▶ _What you need to do_: Whenever a line in the entries below contains the string "meta", copy that line.

------------------------------------------------

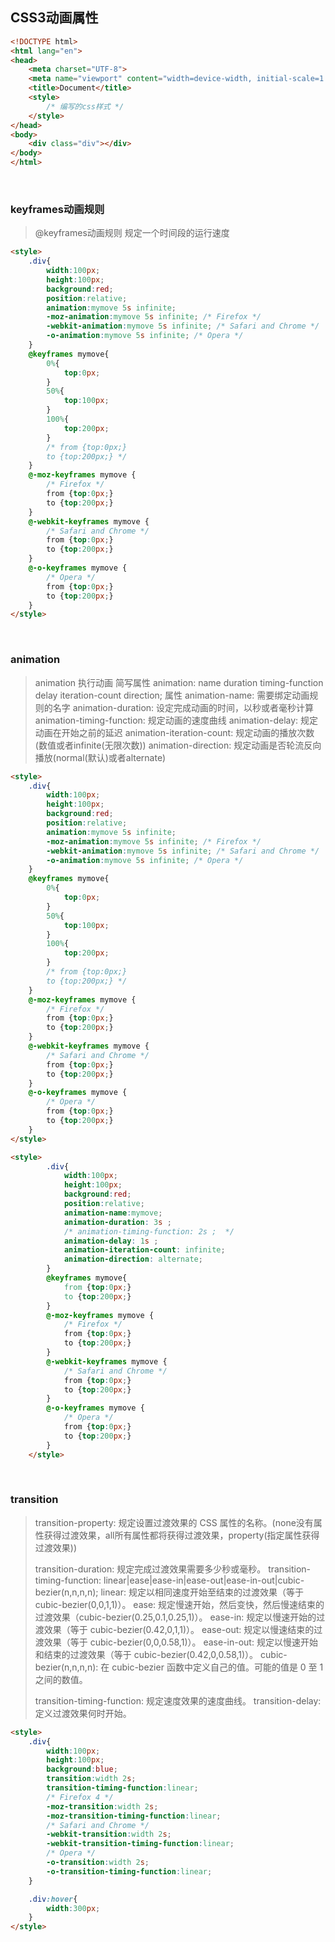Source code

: ## CSS3动画属性
```html
<!DOCTYPE html>
<html lang="en">
<head>
    <meta charset="UTF-8">
    <meta name="viewport" content="width=device-width, initial-scale=1.0">
    <title>Document</title>
    <style>
        /* 编写的css样式 */
    </style>
</head>
<body>
    <div class="div"></div>
</body>
</html>
```
&nbsp;
&nbsp;
### keyframes动画规则
> @keyframes动画规则 规定一个时间段的运行速度

```html
<style>
    .div{
        width:100px;
        height:100px;
        background:red;
        position:relative;
        animation:mymove 5s infinite;
        -moz-animation:mymove 5s infinite; /* Firefox */
        -webkit-animation:mymove 5s infinite; /* Safari and Chrome */
        -o-animation:mymove 5s infinite; /* Opera */
    }
    @keyframes mymove{
        0%{
            top:0px;
        }
        50%{
            top:100px;
        }
        100%{
            top:200px;
        }
        /* from {top:0px;}
        to {top:200px;} */
    }
    @-moz-keyframes mymove {
        /* Firefox */
        from {top:0px;}
        to {top:200px;}
    }
    @-webkit-keyframes mymove {
        /* Safari and Chrome */
        from {top:0px;}
        to {top:200px;}
    }
    @-o-keyframes mymove {
        /* Opera */
        from {top:0px;}
        to {top:200px;}
    }
</style>
```

&nbsp;
&nbsp;
### animation
> animation 执行动画
> 简写属性
> animation: name duration timing-function delay iteration-count direction;
> 属性
> animation-name: 需要绑定动画规则的名字
> animation-duration: 设定完成动画的时间，以秒或者毫秒计算
> animation-timing-function: 规定动画的速度曲线
> animation-delay: 规定动画在开始之前的延迟
> animation-iteration-count: 规定动画的播放次数(数值或者infinite(无限次数))
> animation-direction: 规定动画是否轮流反向播放(normal(默认)或者alternate)

```html
<style>
    .div{
        width:100px;
        height:100px;
        background:red;
        position:relative;
        animation:mymove 5s infinite;
        -moz-animation:mymove 5s infinite; /* Firefox */
        -webkit-animation:mymove 5s infinite; /* Safari and Chrome */
        -o-animation:mymove 5s infinite; /* Opera */
    }
    @keyframes mymove{
        0%{
            top:0px;
        }
        50%{
            top:100px;
        }
        100%{
            top:200px;
        }
        /* from {top:0px;}
        to {top:200px;} */
    }
    @-moz-keyframes mymove {
        /* Firefox */
        from {top:0px;}
        to {top:200px;}
    }
    @-webkit-keyframes mymove {
        /* Safari and Chrome */
        from {top:0px;}
        to {top:200px;}
    }
    @-o-keyframes mymove {
        /* Opera */
        from {top:0px;}
        to {top:200px;}
    }
</style>
```
```html
<style>
        .div{
            width:100px;
            height:100px;
            background:red;
            position:relative;
            animation-name:mymove;
            animation-duration: 3s ; 
            /* animation-timing-function: 2s ;  */
            animation-delay: 1s ; 
            animation-iteration-count: infinite;
            animation-direction: alternate;
        }
        @keyframes mymove{
            from {top:0px;}
            to {top:200px;}
        }
        @-moz-keyframes mymove {
            /* Firefox */
            from {top:0px;}
            to {top:200px;}
        }
        @-webkit-keyframes mymove {
            /* Safari and Chrome */
            from {top:0px;}
            to {top:200px;}
        }
        @-o-keyframes mymove {
            /* Opera */
            from {top:0px;}
            to {top:200px;}
        }
    </style>
```
&nbsp;
&nbsp;
### transition
> transition-property: 规定设置过渡效果的 CSS 属性的名称。(none没有属性获得过渡效果，all所有属性都将获得过渡效果，property(指定属性获得过渡效果))
> 
> transition-duration: 规定完成过渡效果需要多少秒或毫秒。
> transition-timing-function: linear|ease|ease-in|ease-out|ease-in-out|cubic-bezier(n,n,n,n);
> linear: 规定以相同速度开始至结束的过渡效果（等于 cubic-bezier(0,0,1,1)）。
> ease: 规定慢速开始，然后变快，然后慢速结束的过渡效果（cubic-bezier(0.25,0.1,0.25,1)）。
> ease-in: 规定以慢速开始的过渡效果（等于 cubic-bezier(0.42,0,1,1)）。
> ease-out: 规定以慢速结束的过渡效果（等于 cubic-bezier(0,0,0.58,1)）。
> ease-in-out: 规定以慢速开始和结束的过渡效果（等于 cubic-bezier(0.42,0,0.58,1)）。
> cubic-bezier(n,n,n,n): 在 cubic-bezier 函数中定义自己的值。可能的值是 0 至 1 之间的数值。
> 
> transition-timing-function: 规定速度效果的速度曲线。
> transition-delay: 定义过渡效果何时开始。


```html
<style>
    .div{
        width:100px;
        height:100px;
        background:blue;
        transition:width 2s;
        transition-timing-function:linear;
        /* Firefox 4 */
        -moz-transition:width 2s;
        -moz-transition-timing-function:linear;
        /* Safari and Chrome */
        -webkit-transition:width 2s;
        -webkit-transition-timing-function:linear;
        /* Opera */
        -o-transition:width 2s;
        -o-transition-timing-function:linear;
    }

    .div:hover{
        width:300px;
    }
</style>
```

------------------------------------------------

▶ _Finished exercise_:
    <meta charset="UTF-8">
    <meta name="viewport" content="width=device-width, initial-scale=1.0">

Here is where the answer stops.